6 Limitation and future works

Although the design of this work does not allow for inferences of causality, the robustness of the prediction capability was suggested by several evaluation metrics. In addition, the design of the visual stimuli in this study offered good prediction outcomes, but still, future studies can consider other visual displays and their effectiveness in facilitating the identification and predication of EI profiles. This may include linking other psychological characteristics with the EI scale. Future studies can also assess the predictability of the prediction model by comparing the accuracy of other machine learning algorithms in order to validate the results obtained in this study. Future studies can also explore how certain EI profiles might be affected by the demographic characteristics of the participants. Thus, it is recommended that future studies involve individuals from different cultural backgrounds as this may influence the representativeness of our results. A larger sample size can be also considered in the future to examine the viewing behaviour and predictability of other EI traits (e.g. self-regularization, well-being, and other similar ones).

7 Conclusion

This study examined the potential of predicting individuals’ EI profiles based on their viewing response to facial expressions (anger, fear, happy, sad, and neutral).
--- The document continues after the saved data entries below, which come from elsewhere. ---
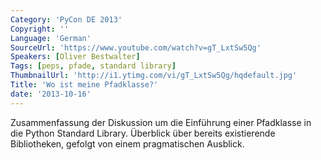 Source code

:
 ```yaml
---
Category: 'PyCon DE 2013'
Copyright: ''
Language: 'German'
SourceUrl: 'https://www.youtube.com/watch?v=gT_LxtSw5Qg'
Speakers: [Oliver Bestwalter]
Tags: [peps, pfade, standard library]
ThumbnailUrl: 'http://i1.ytimg.com/vi/gT_LxtSw5Qg/hqdefault.jpg'
Title: 'Wo ist meine Pfadklasse?'
date: '2013-10-16'
---
```

Zusammenfassung der Diskussion um die Einführung einer Pfadklasse in die Python Standard Library. Überblick über bereits existierende Bibliotheken, gefolgt von einem pragmatischen Ausblick.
We used several machine learning algorithms (NaiveBayes, OneR, RandomForest, and SMO) to identify the most effective classifier to predict the EI profiles using eye-movement data. The results revealed that EI profiles of participants high in self-control, emotionality, and sociability traits can significantly influence their viewing behaviour. The results showed a prediction accuracy of 94.97%. The findings from this work add new knowledge and understanding to human–computer interaction, EI, and major emotional research by showing the potential of eye-movements in characterizing and predicting individuals’ EI profiles. The study can also serve as a first step in emotional recognition, with the possibility of using machine learning models to customize and configure the display of adaptive systems to meet the needs of certain individuals or businesses. It can help future researchers to effectively study individuals’ EI using a reliable measurement tool such as eye tracking.